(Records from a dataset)
━━━━
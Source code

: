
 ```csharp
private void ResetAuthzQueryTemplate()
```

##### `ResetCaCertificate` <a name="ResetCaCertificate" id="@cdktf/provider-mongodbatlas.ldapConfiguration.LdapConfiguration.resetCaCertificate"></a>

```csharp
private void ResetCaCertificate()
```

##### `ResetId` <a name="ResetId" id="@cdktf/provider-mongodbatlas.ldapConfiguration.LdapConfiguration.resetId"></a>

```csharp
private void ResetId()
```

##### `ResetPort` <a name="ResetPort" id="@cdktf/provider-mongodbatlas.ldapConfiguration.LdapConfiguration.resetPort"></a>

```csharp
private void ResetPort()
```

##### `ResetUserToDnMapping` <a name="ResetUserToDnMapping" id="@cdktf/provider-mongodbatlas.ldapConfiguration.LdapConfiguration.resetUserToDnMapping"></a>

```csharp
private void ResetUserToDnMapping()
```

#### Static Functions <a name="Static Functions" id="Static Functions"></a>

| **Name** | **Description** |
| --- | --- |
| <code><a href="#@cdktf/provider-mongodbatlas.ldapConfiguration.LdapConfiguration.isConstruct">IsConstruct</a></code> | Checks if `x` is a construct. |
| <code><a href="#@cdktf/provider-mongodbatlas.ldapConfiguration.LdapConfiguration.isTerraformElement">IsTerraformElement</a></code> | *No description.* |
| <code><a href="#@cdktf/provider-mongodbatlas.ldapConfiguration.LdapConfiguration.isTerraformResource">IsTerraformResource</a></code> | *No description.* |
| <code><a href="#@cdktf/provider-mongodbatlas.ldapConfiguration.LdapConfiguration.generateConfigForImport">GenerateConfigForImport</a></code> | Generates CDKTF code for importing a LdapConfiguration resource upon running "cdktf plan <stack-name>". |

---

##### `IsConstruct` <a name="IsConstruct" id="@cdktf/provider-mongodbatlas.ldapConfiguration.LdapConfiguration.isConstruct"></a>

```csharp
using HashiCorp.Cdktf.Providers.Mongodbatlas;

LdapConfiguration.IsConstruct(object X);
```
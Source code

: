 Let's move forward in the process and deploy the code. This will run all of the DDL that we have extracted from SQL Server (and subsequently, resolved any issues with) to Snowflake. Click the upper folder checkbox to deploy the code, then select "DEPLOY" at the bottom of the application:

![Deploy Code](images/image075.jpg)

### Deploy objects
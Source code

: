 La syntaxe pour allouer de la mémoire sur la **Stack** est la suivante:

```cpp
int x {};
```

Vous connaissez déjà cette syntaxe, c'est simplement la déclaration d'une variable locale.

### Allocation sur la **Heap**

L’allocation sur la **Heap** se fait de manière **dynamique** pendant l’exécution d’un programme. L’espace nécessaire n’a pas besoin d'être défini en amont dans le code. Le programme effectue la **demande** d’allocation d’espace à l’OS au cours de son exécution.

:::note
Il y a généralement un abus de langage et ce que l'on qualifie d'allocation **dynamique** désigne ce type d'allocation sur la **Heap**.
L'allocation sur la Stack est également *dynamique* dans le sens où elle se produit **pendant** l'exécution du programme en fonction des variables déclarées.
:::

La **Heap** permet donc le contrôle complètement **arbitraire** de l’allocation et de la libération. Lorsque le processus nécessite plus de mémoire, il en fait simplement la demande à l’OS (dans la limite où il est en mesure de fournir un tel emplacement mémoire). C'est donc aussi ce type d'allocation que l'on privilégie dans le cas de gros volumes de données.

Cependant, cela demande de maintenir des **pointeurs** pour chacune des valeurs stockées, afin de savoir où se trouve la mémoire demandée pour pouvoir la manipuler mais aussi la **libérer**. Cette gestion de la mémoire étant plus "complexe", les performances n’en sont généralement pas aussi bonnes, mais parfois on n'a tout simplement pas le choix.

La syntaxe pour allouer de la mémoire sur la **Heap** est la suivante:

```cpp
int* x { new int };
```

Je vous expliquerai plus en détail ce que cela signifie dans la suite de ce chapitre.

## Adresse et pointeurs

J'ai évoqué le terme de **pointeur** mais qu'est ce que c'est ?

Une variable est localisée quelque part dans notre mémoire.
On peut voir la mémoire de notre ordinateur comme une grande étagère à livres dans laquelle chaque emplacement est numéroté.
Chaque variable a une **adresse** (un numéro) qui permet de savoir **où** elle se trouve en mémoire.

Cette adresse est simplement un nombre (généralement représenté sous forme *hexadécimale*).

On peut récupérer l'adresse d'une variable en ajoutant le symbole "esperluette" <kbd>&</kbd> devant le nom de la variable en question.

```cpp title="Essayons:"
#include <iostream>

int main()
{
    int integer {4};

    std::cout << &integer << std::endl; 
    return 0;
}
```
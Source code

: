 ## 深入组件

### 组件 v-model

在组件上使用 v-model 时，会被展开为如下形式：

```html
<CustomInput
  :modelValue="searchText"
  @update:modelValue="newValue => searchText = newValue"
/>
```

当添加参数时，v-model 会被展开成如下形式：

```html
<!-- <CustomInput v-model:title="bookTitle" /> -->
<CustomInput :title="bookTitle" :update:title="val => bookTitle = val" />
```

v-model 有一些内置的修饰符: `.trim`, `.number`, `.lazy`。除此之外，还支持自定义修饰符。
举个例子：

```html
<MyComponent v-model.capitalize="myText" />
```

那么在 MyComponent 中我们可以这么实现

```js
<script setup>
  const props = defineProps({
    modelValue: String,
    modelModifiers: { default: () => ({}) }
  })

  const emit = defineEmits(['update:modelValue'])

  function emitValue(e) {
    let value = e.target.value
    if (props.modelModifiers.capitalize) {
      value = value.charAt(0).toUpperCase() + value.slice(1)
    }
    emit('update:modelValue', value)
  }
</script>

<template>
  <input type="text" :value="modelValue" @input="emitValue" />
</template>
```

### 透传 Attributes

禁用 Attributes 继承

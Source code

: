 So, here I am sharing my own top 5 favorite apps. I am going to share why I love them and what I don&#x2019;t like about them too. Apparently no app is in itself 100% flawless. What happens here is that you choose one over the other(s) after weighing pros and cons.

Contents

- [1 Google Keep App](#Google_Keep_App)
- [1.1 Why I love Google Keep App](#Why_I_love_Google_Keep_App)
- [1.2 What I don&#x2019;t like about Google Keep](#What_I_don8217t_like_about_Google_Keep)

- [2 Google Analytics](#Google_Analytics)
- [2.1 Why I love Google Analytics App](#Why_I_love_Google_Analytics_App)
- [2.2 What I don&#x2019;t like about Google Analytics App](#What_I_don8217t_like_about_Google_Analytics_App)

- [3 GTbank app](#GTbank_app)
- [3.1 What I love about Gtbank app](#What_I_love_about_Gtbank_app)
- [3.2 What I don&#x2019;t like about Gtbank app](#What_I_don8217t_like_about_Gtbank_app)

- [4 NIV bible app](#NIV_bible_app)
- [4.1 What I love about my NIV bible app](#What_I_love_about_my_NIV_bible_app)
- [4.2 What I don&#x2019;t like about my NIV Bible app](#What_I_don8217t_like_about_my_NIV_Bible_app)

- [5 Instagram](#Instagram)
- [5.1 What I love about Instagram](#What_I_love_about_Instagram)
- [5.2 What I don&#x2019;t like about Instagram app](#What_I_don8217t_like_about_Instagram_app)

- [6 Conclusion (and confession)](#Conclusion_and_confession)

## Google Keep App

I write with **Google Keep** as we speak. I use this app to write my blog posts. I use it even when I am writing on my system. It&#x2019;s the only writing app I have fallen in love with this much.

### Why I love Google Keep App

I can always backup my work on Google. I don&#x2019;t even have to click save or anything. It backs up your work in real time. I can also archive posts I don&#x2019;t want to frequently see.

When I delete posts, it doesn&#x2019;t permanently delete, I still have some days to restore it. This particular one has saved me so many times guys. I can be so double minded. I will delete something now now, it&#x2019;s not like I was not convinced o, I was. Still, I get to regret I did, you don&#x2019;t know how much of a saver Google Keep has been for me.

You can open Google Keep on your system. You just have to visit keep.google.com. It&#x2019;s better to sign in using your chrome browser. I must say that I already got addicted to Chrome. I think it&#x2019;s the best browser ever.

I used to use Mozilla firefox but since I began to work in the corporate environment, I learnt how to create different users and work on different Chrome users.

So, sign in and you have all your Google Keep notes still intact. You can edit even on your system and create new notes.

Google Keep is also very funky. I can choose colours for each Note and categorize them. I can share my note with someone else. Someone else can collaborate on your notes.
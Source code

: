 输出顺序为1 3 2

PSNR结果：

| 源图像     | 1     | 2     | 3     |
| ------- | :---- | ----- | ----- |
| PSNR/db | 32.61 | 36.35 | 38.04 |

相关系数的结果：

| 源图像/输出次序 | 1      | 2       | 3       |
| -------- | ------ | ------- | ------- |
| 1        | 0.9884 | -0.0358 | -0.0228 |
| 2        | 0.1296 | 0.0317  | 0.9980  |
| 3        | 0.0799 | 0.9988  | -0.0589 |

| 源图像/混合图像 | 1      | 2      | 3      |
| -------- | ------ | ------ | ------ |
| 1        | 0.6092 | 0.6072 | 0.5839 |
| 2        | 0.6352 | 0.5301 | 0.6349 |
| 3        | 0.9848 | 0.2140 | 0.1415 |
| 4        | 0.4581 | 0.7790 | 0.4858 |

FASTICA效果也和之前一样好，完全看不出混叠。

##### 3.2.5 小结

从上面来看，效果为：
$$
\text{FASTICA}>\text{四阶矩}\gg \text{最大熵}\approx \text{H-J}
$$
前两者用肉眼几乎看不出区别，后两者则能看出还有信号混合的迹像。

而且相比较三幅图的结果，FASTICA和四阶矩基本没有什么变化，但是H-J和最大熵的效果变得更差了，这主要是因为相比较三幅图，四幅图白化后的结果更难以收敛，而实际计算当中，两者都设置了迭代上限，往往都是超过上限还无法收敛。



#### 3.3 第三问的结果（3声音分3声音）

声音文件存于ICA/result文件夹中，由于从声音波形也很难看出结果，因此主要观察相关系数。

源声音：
━━━━
* _Problem details_:
Please transcribe only the lines in the records above running from the line that has "- [2 Google Analytics](#Google_Analytics)" through the line that has "- [5 Instagram](#Instagram)", both included, exactly as they appear.

* _Result for this task_:
- [2 Google Analytics](#Google_Analytics)
- [2.1 Why I love Google Analytics App](#Why_I_love_Google_Analytics_App)
- [2.2 What I don&#x2019;t like about Google Analytics App](#What_I_don8217t_like_about_Google_Analytics_App)

- [3 GTbank app](#GTbank_app)
- [3.1 What I love about Gtbank app](#What_I_love_about_Gtbank_app)
- [3.2 What I don&#x2019;t like about Gtbank app](#What_I_don8217t_like_about_Gtbank_app)

- [4 NIV bible app](#NIV_bible_app)
- [4.1 What I love about my NIV bible app](#What_I_love_about_my_NIV_bible_app)
- [4.2 What I don&#x2019;t like about my NIV Bible app](#What_I_don8217t_like_about_my_NIV_Bible_app)

- [5 Instagram](#Instagram)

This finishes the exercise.